Instructions for the task.
A faithful copy of the entries is needed, one that leaves out the pictures.
Start of Block
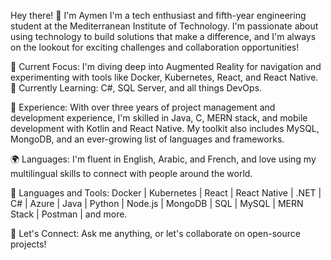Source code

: Hey there! 👋 I'm Aymen
I'm a tech enthusiast and fifth-year engineering student at the Mediterranean Institute of Technology. I'm passionate about using technology to build solutions that make a difference, and I'm always on the lookout for exciting challenges and collaboration opportunities!

🚀 Current Focus:
I'm diving deep into Augmented Reality for navigation and experimenting with tools like Docker, Kubernetes, React, and React Native.
🌱 Currently Learning: C#, SQL Server, and all things DevOps.

💼 Experience:
With over three years of project management and development experience, I'm skilled in Java, C, MERN stack, and mobile development with Kotlin and React Native. My toolkit also includes MySQL, MongoDB, and an ever-growing list of languages and frameworks.

🌍 Languages:
I'm fluent in English, Arabic, and French, and love using my multilingual skills to connect with people around the world.

🔧 Languages and Tools:
Docker | Kubernetes | React | React Native | .NET | C# | Azure | Java | Python | Node.js | MongoDB | SQL | MySQL | MERN Stack | Postman | and more.

💬 Let's Connect:
Ask me anything, or let's collaborate on open-source projects!
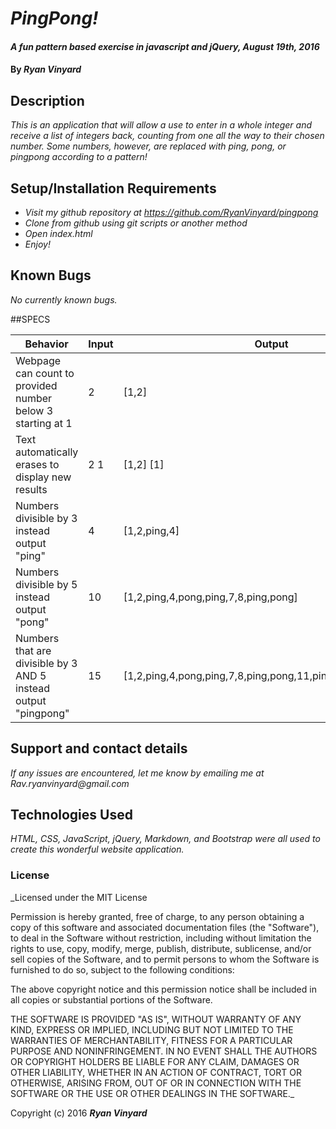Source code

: # _PingPong!_

#### _A fun pattern based exercise in javascript and jQuery, August 19th, 2016_

#### By _**Ryan Vinyard**_

## Description

_This is an application that will allow a use to enter in a whole integer and receive a list of integers back, counting from one all the way to their chosen number. Some numbers, however, are replaced with ping, pong, or pingpong according to a pattern!_

## Setup/Installation Requirements

* _Visit my github repository at https://github.com/RyanVinyard/pingpong_
* _Clone from github using git scripts or another method_
* _Open index.html_
* _Enjoy!_

## Known Bugs

_No currently known bugs._

##SPECS

| Behavior                                                        | Input | Output                                                       |
|-----------------------------------------------------------------|-------|--------------------------------------------------------------|
| Webpage can count to provided number below 3 starting at 1      | 2     | [1,2]                                                        |
| Text automatically erases to display new results                | 2 1   | [1,2] [1]                                                    |
| Numbers divisible by 3 instead output "ping"                    | 4     | [1,2,ping,4]                                                 |
| Numbers divisible by 5 instead output "pong"                    | 10    | [1,2,ping,4,pong,ping,7,8,ping,pong]                         |
| Numbers that are divisible by 3 AND 5 instead output "pingpong" | 15    | [1,2,ping,4,pong,ping,7,8,ping,pong,11,ping,13,14,pingpong]) |


## Support and contact details

_If any issues are encountered, let me know by emailing me at Rav.ryanvinyard@gmail.com_

## Technologies Used

_HTML, CSS, JavaScript, jQuery, Markdown, and Bootstrap were all used to create this wonderful website application._

### License

_Licensed under the MIT License

Permission is hereby granted, free of charge, to any person obtaining a copy of this software and associated documentation files (the "Software"), to deal in the Software without restriction, including without limitation the rights to use, copy, modify, merge, publish, distribute, sublicense, and/or sell copies of the Software, and to permit persons to whom the Software is furnished to do so, subject to the following conditions:

The above copyright notice and this permission notice shall be included in all copies or substantial portions of the Software.

THE SOFTWARE IS PROVIDED "AS IS", WITHOUT WARRANTY OF ANY KIND, EXPRESS OR IMPLIED, INCLUDING BUT NOT LIMITED TO THE WARRANTIES OF MERCHANTABILITY, FITNESS FOR A PARTICULAR PURPOSE AND NONINFRINGEMENT. IN NO EVENT SHALL THE AUTHORS OR COPYRIGHT HOLDERS BE LIABLE FOR ANY CLAIM, DAMAGES OR OTHER LIABILITY, WHETHER IN AN ACTION OF CONTRACT, TORT OR OTHERWISE, ARISING FROM, OUT OF OR IN CONNECTION WITH THE SOFTWARE OR THE USE OR OTHER DEALINGS IN THE SOFTWARE._

Copyright (c) 2016 **_Ryan Vinyard_**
End of Block
Completed exercise.
Source code

: Hey there! 👋 I'm Aymen
I'm a tech enthusiast and fifth-year engineering student at the Mediterranean Institute of Technology. I'm passionate about using technology to build solutions that make a difference, and I'm always on the lookout for exciting challenges and collaboration opportunities!

🚀 Current Focus:
I'm diving deep into Augmented Reality for navigation and experimenting with tools like Docker, Kubernetes, React, and React Native.
🌱 Currently Learning: C#, SQL Server, and all things DevOps.

💼 Experience:
With over three years of project management and development experience, I'm skilled in Java, C, MERN stack, and mobile development with Kotlin and React Native. My toolkit also includes MySQL, MongoDB, and an ever-growing list of languages and frameworks.

🌍 Languages:
I'm fluent in English, Arabic, and French, and love using my multilingual skills to connect with people around the world.

🔧 Languages and Tools:
Docker | Kubernetes | React | React Native | .NET | C# | Azure | Java | Python | Node.js | MongoDB | SQL | MySQL | MERN Stack | Postman | and more.

💬 Let's Connect:
Ask me anything, or let's collaborate on open-source projects!
Source code

: # _PingPong!_

#### _A fun pattern based exercise in javascript and jQuery, August 19th, 2016_

#### By _**Ryan Vinyard**_

## Description

_This is an application that will allow a use to enter in a whole integer and receive a list of integers back, counting from one all the way to their chosen number. Some numbers, however, are replaced with ping, pong, or pingpong according to a pattern!_

## Setup/Installation Requirements

* _Visit my github repository at https://github.com/RyanVinyard/pingpong_
* _Clone from github using git scripts or another method_
* _Open index.html_
* _Enjoy!_

## Known Bugs

_No currently known bugs._

##SPECS

| Behavior                                                        | Input | Output                                                       |
|-----------------------------------------------------------------|-------|--------------------------------------------------------------|
| Webpage can count to provided number below 3 starting at 1      | 2     | [1,2]                                                        |
| Text automatically erases to display new results                | 2 1   | [1,2] [1]                                                    |
| Numbers divisible by 3 instead output "ping"                    | 4     | [1,2,ping,4]                                                 |
| Numbers divisible by 5 instead output "pong"                    | 10    | [1,2,ping,4,pong,ping,7,8,ping,pong]                         |
| Numbers that are divisible by 3 AND 5 instead output "pingpong" | 15    | [1,2,ping,4,pong,ping,7,8,ping,pong,11,ping,13,14,pingpong]) |


## Support and contact details

_If any issues are encountered, let me know by emailing me at Rav.ryanvinyard@gmail.com_

## Technologies Used

_HTML, CSS, JavaScript, jQuery, Markdown, and Bootstrap were all used to create this wonderful website application._

### License

_Licensed under the MIT License

Permission is hereby granted, free of charge, to any person obtaining a copy of this software and associated documentation files (the "Software"), to deal in the Software without restriction, including without limitation the rights to use, copy, modify, merge, publish, distribute, sublicense, and/or sell copies of the Software, and to permit persons to whom the Software is furnished to do so, subject to the following conditions:

The above copyright notice and this permission notice shall be included in all copies or substantial portions of the Software.

THE SOFTWARE IS PROVIDED "AS IS", WITHOUT WARRANTY OF ANY KIND, EXPRESS OR IMPLIED, INCLUDING BUT NOT LIMITED TO THE WARRANTIES OF MERCHANTABILITY, FITNESS FOR A PARTICULAR PURPOSE AND NONINFRINGEMENT. IN NO EVENT SHALL THE AUTHORS OR COPYRIGHT HOLDERS BE LIABLE FOR ANY CLAIM, DAMAGES OR OTHER LIABILITY, WHETHER IN AN ACTION OF CONTRACT, TORT OR OTHERWISE, ARISING FROM, OUT OF OR IN CONNECTION WITH THE SOFTWARE OR THE USE OR OTHER DEALINGS IN THE SOFTWARE._

Copyright (c) 2016 **_Ryan Vinyard_**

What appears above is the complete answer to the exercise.